● **Exercise directions**: An exact, complete copy of the entries is what is needed.

[Saved data entries]
----

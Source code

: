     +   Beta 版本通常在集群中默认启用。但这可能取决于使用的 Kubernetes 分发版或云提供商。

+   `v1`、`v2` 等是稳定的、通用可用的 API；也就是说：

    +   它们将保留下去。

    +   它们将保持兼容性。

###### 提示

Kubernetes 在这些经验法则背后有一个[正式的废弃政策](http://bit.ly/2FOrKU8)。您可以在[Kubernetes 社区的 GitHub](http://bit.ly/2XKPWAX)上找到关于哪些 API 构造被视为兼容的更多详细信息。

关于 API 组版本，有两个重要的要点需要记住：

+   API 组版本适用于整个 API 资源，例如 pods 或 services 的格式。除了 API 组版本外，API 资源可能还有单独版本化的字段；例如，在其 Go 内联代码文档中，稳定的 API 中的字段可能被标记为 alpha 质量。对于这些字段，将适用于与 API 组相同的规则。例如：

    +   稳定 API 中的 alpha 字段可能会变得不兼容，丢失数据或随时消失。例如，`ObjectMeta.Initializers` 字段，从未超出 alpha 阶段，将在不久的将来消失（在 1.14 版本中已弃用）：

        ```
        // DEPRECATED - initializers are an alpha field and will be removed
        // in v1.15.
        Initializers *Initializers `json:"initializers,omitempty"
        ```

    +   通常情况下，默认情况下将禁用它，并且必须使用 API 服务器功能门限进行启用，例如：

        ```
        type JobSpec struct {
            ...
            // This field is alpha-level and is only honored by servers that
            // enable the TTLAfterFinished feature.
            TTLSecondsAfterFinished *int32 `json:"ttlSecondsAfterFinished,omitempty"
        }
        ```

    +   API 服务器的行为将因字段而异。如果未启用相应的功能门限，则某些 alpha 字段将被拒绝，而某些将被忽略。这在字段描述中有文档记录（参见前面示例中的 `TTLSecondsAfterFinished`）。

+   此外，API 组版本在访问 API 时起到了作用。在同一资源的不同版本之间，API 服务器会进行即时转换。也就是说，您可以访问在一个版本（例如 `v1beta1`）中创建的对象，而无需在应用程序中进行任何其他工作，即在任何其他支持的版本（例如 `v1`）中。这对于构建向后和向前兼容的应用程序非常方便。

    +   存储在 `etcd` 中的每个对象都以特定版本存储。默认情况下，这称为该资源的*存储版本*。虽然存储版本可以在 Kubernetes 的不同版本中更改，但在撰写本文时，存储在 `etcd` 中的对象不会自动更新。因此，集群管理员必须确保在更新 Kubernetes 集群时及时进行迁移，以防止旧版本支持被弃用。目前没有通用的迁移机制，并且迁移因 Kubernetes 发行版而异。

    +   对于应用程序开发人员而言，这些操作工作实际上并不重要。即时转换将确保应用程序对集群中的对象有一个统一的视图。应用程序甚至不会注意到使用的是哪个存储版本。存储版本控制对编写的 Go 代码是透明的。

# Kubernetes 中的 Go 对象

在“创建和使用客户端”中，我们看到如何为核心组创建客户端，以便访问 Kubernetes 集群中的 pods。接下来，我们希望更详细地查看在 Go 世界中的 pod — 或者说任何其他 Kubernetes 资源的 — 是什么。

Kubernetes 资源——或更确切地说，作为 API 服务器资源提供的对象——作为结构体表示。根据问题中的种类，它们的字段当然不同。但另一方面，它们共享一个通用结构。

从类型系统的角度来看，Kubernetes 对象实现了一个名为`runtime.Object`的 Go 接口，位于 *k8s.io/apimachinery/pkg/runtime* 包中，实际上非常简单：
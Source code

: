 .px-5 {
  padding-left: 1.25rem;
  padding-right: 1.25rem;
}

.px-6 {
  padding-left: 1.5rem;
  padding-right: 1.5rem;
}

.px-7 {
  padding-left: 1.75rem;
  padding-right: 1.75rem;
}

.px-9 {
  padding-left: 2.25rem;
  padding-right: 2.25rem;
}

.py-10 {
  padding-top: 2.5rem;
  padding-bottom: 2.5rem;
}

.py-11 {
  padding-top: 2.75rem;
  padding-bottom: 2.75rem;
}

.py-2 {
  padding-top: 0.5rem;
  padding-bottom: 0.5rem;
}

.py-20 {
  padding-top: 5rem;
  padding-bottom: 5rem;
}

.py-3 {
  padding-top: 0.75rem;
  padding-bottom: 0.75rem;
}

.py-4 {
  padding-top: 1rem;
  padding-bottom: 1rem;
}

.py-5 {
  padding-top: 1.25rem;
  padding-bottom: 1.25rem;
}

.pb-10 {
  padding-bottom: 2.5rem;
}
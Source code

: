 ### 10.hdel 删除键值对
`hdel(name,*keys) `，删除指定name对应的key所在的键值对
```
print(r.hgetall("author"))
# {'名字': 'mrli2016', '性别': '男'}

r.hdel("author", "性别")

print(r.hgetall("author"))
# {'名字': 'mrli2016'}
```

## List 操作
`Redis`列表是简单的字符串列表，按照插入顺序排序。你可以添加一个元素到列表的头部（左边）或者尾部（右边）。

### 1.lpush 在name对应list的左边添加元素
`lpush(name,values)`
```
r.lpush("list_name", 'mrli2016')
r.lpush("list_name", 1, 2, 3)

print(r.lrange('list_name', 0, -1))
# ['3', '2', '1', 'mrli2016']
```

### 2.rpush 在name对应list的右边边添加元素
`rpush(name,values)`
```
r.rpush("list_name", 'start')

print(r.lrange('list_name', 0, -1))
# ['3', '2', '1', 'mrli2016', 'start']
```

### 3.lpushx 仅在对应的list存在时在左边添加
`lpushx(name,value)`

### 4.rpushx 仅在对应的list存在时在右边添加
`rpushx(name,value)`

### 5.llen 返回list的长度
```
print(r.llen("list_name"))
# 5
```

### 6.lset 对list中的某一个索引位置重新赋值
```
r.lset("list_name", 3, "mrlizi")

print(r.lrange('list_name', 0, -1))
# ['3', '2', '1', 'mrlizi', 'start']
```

----

● **Output**:
Source code

:     +   Beta 版本通常在集群中默认启用。但这可能取决于使用的 Kubernetes 分发版或云提供商。

+   `v1`、`v2` 等是稳定的、通用可用的 API；也就是说：

    +   它们将保留下去。

    +   它们将保持兼容性。

###### 提示

Kubernetes 在这些经验法则背后有一个[正式的废弃政策](http://bit.ly/2FOrKU8)。您可以在[Kubernetes 社区的 GitHub](http://bit.ly/2XKPWAX)上找到关于哪些 API 构造被视为兼容的更多详细信息。

关于 API 组版本，有两个重要的要点需要记住：

+   API 组版本适用于整个 API 资源，例如 pods 或 services 的格式。除了 API 组版本外，API 资源可能还有单独版本化的字段；例如，在其 Go 内联代码文档中，稳定的 API 中的字段可能被标记为 alpha 质量。对于这些字段，将适用于与 API 组相同的规则。例如：

    +   稳定 API 中的 alpha 字段可能会变得不兼容，丢失数据或随时消失。例如，`ObjectMeta.Initializers` 字段，从未超出 alpha 阶段，将在不久的将来消失（在 1.14 版本中已弃用）：

        ```
        // DEPRECATED - initializers are an alpha field and will be removed
        // in v1.15.
        Initializers *Initializers `json:"initializers,omitempty"
        ```

    +   通常情况下，默认情况下将禁用它，并且必须使用 API 服务器功能门限进行启用，例如：

        ```
        type JobSpec struct {
            ...
            // This field is alpha-level and is only honored by servers that
            // enable the TTLAfterFinished feature.
            TTLSecondsAfterFinished *int32 `json:"ttlSecondsAfterFinished,omitempty"
        }
        ```

    +   API 服务器的行为将因字段而异。如果未启用相应的功能门限，则某些 alpha 字段将被拒绝，而某些将被忽略。这在字段描述中有文档记录（参见前面示例中的 `TTLSecondsAfterFinished`）。

+   此外，API 组版本在访问 API 时起到了作用。在同一资源的不同版本之间，API 服务器会进行即时转换。也就是说，您可以访问在一个版本（例如 `v1beta1`）中创建的对象，而无需在应用程序中进行任何其他工作，即在任何其他支持的版本（例如 `v1`）中。这对于构建向后和向前兼容的应用程序非常方便。

    +   存储在 `etcd` 中的每个对象都以特定版本存储。默认情况下，这称为该资源的*存储版本*。虽然存储版本可以在 Kubernetes 的不同版本中更改，但在撰写本文时，存储在 `etcd` 中的对象不会自动更新。因此，集群管理员必须确保在更新 Kubernetes 集群时及时进行迁移，以防止旧版本支持被弃用。目前没有通用的迁移机制，并且迁移因 Kubernetes 发行版而异。

    +   对于应用程序开发人员而言，这些操作工作实际上并不重要。即时转换将确保应用程序对集群中的对象有一个统一的视图。应用程序甚至不会注意到使用的是哪个存储版本。存储版本控制对编写的 Go 代码是透明的。

# Kubernetes 中的 Go 对象

在“创建和使用客户端”中，我们看到如何为核心组创建客户端，以便访问 Kubernetes 集群中的 pods。接下来，我们希望更详细地查看在 Go 世界中的 pod — 或者说任何其他 Kubernetes 资源的 — 是什么。

Kubernetes 资源——或更确切地说，作为 API 服务器资源提供的对象——作为结构体表示。根据问题中的种类，它们的字段当然不同。但另一方面，它们共享一个通用结构。

从类型系统的角度来看，Kubernetes 对象实现了一个名为`runtime.Object`的 Go 接口，位于 *k8s.io/apimachinery/pkg/runtime* 包中，实际上非常简单：
Source code

: .px-5 {
  padding-left: 1.25rem;
  padding-right: 1.25rem;
}

.px-6 {
  padding-left: 1.5rem;
  padding-right: 1.5rem;
}

.px-7 {
  padding-left: 1.75rem;
  padding-right: 1.75rem;
}

.px-9 {
  padding-left: 2.25rem;
  padding-right: 2.25rem;
}

.py-10 {
  padding-top: 2.5rem;
  padding-bottom: 2.5rem;
}

.py-11 {
  padding-top: 2.75rem;
  padding-bottom: 2.75rem;
}

.py-2 {
  padding-top: 0.5rem;
  padding-bottom: 0.5rem;
}

.py-20 {
  padding-top: 5rem;
  padding-bottom: 5rem;
}

.py-3 {
  padding-top: 0.75rem;
  padding-bottom: 0.75rem;
}

.py-4 {
  padding-top: 1rem;
  padding-bottom: 1rem;
}

.py-5 {
  padding-top: 1.25rem;
  padding-bottom: 1.25rem;
}

.pb-10 {
  padding-bottom: 2.5rem;
}
Source code

: ### 10.hdel 删除键值对
`hdel(name,*keys) `，删除指定name对应的key所在的键值对
```
print(r.hgetall("author"))
# {'名字': 'mrli2016', '性别': '男'}

r.hdel("author", "性别")

print(r.hgetall("author"))
# {'名字': 'mrli2016'}
```

## List 操作
`Redis`列表是简单的字符串列表，按照插入顺序排序。你可以添加一个元素到列表的头部（左边）或者尾部（右边）。

### 1.lpush 在name对应list的左边添加元素
`lpush(name,values)`
```
r.lpush("list_name", 'mrli2016')
r.lpush("list_name", 1, 2, 3)

print(r.lrange('list_name', 0, -1))
# ['3', '2', '1', 'mrli2016']
```

### 2.rpush 在name对应list的右边边添加元素
`rpush(name,values)`
```
r.rpush("list_name", 'start')

print(r.lrange('list_name', 0, -1))
# ['3', '2', '1', 'mrli2016', 'start']
```

### 3.lpushx 仅在对应的list存在时在左边添加
`lpushx(name,value)`

### 4.rpushx 仅在对应的list存在时在右边添加
`rpushx(name,value)`

### 5.llen 返回list的长度
```
print(r.llen("list_name"))
# 5
```

### 6.lset 对list中的某一个索引位置重新赋值
```
r.lset("list_name", 3, "mrlizi")

print(r.lrange('list_name', 0, -1))
# ['3', '2', '1', 'mrlizi', 'start']
```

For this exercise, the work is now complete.